Willingness to admit that you have been wrong is undoubtedly an admirable quality.
Morgan Stanley’s Head of U.S. Interest Rate Strategy, Matthew Hornbach, did just that in a recent note to clients after Federal Reserve Chairman Ben Bernanke surprised markets and sparked a sell-off in Treasury bonds last week in his testimony before the Joint Economic Committee of Congress (emphasis added):
Investors who have followed our research will have recognised our propensity to increase conviction in a view at precisely the wrong time. We tend to increase our conviction as the markets move in the direction of our view very much the same way that investors are supposed to add to winners (and cut losers short).
Last week, we advised investors to add to their 7s/30s and 10s/30s yield curve steepening positions with the view that Chairman Bernanke would calm expectations for tapering by September this year – helping keep rates and volatility low. These curves have since flattened back to the levels at which we suggested investors enter steepeners. Given the uncertainty Bernanke injected into the market, we suggest investors pare down positions to more sustainable levels. At the same time, we keep to our core steepening view.

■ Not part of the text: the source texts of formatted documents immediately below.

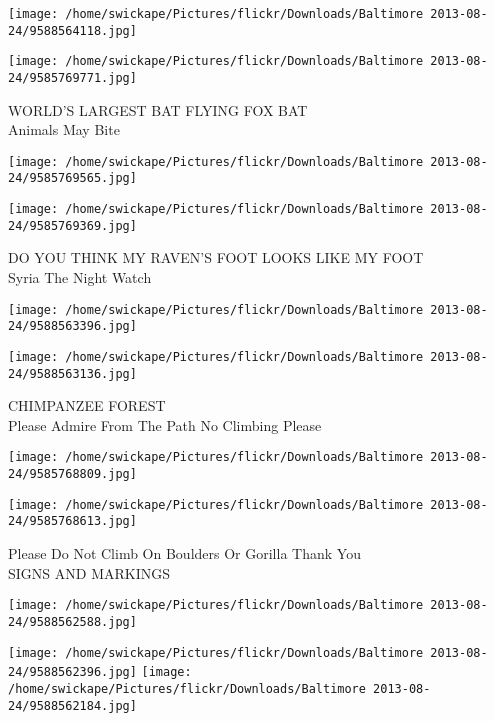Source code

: \documentclass[10pt,letterpaper]{article}
\begin{document}
\texttt{[image: /home/swickape/Pictures/flickr/Downloads/Baltimore 2013-08-24/9588564118.jpg]}

\vspace{0.25in}
\texttt{[image: /home/swickape/Pictures/flickr/Downloads/Baltimore 2013-08-24/9585769771.jpg]}

WORLD'S LARGEST BAT FLYING FOX BAT\\
Animals May Bite\\
\pagebreak

\texttt{[image: /home/swickape/Pictures/flickr/Downloads/Baltimore 2013-08-24/9585769565.jpg]}

\vspace{0.25in}
\texttt{[image: /home/swickape/Pictures/flickr/Downloads/Baltimore 2013-08-24/9585769369.jpg]}

DO YOU THINK MY RAVEN'S FOOT LOOKS LIKE MY FOOT\\
Syria The Night Watch\\
\pagebreak

\texttt{[image: /home/swickape/Pictures/flickr/Downloads/Baltimore 2013-08-24/9588563396.jpg]}

\vspace{0.25in}
\texttt{[image: /home/swickape/Pictures/flickr/Downloads/Baltimore 2013-08-24/9588563136.jpg]}

CHIMPANZEE FOREST\\
Please Admire From The Path No Climbing Please\\
\pagebreak

\texttt{[image: /home/swickape/Pictures/flickr/Downloads/Baltimore 2013-08-24/9585768809.jpg]}

\vspace{0.25in}
\texttt{[image: /home/swickape/Pictures/flickr/Downloads/Baltimore 2013-08-24/9585768613.jpg]}

Please Do Not Climb On Boulders Or Gorilla Thank You\\
SIGNS AND MARKINGS\\
\pagebreak

\texttt{[image: /home/swickape/Pictures/flickr/Downloads/Baltimore 2013-08-24/9588562588.jpg]}

\vspace{0.25in}
\texttt{[image: /home/swickape/Pictures/flickr/Downloads/Baltimore 2013-08-24/9588562396.jpg]}
\texttt{[image: /home/swickape/Pictures/flickr/Downloads/Baltimore 2013-08-24/9588562184.jpg]}
\end{document}
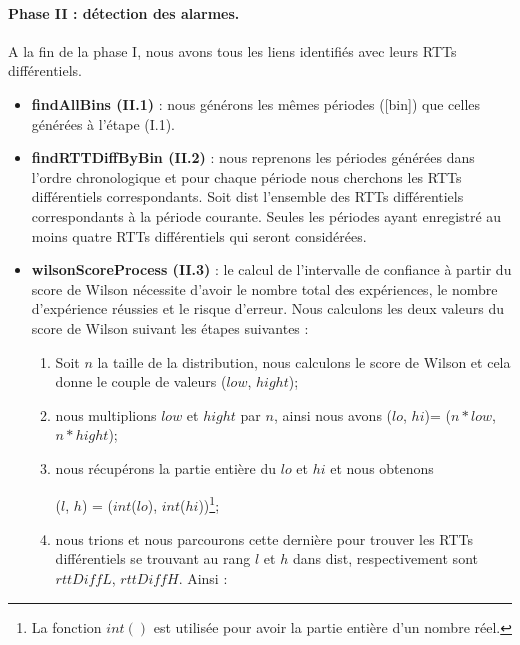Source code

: \begin{itemize}
	
	
	
\end{itemize}

\paragraph{ Phase II : détection des alarmes.}

A la fin de la phase I, nous avons tous les liens identifiés avec leurs
RTTs différentiels. 

\begin{itemize}
	
	\item \textbf{findAllBins (II.1)} : nous générons les mêmes périodes  ({\color{gray}[bin]}) que celles générées à
	l'étape (I.1).
	\item \textbf{ findRTTDiffByBin (II.2)} : nous reprenons les périodes générées dans l'ordre chronologique et
	pour chaque période nous cherchons les RTTs différentiels correspondants. Soit  {\color{gray}dist} l'ensemble des RTTs différentiels correspondants à la période courante.
	Seules les périodes ayant enregistré au moins  quatre RTTs différentiels qui  seront considérées.
	\item \textbf{ wilsonScoreProcess (II.3)} : le calcul de l'intervalle de confiance à partir du score de Wilson nécessite d'avoir le nombre total des expériences, le nombre d'expérience réussies et  le risque d'erreur. Nous calculons les deux valeurs du score de Wilson suivant les étapes suivantes :
	
	\begin{enumerate}
		\item Soit $n$ la taille de la distribution, nous calculons le score de Wilson et cela donne le couple de valeurs ($ low $, $ hight $);
		\item nous multiplions $ low $ et $ hight $ par  $n$, ainsi nous avons ($ lo $, $ hi $)=  ($ n*low $, $ n*hight $);
		\item nous récupérons la partie entière du  $ lo $ et $ hi $ et  nous obtenons
		
		($l$, $h$) = ($ int $($ lo $), $ int $($ hi $))\footnote{La fonction $  int() $ est utilisée pour avoir la partie entière d'un nombre réel.};
		\item  nous trions  {\color{gray}{dist}}  et nous parcourons cette dernière pour trouver les RTTs différentiels  se trouvant au rang $  l $ et $ h $ dans {\color{gray}dist}, respectivement sont $ rttDiffL $, $ rttDiffH $. Ainsi :
		

\end{enumerate}
\end{itemize}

We have held a core curve steepening view primarily between the high carry and expected rolldown sectors of the yield curve (5~10-year maturities) and the long end of the yield curve. We have held this steepening bias to varying degrees every week since June 29, 2012. The two exceptions occurred when we turned neutral on the curve on April 19, 2013 and remained neutral until April 26, 2013.
Of course, Hornbach is far from the only one to have been caught off guard by Bernanke last week – but he confronts it in a remarkably candid fashion and adjusts his view accordingly.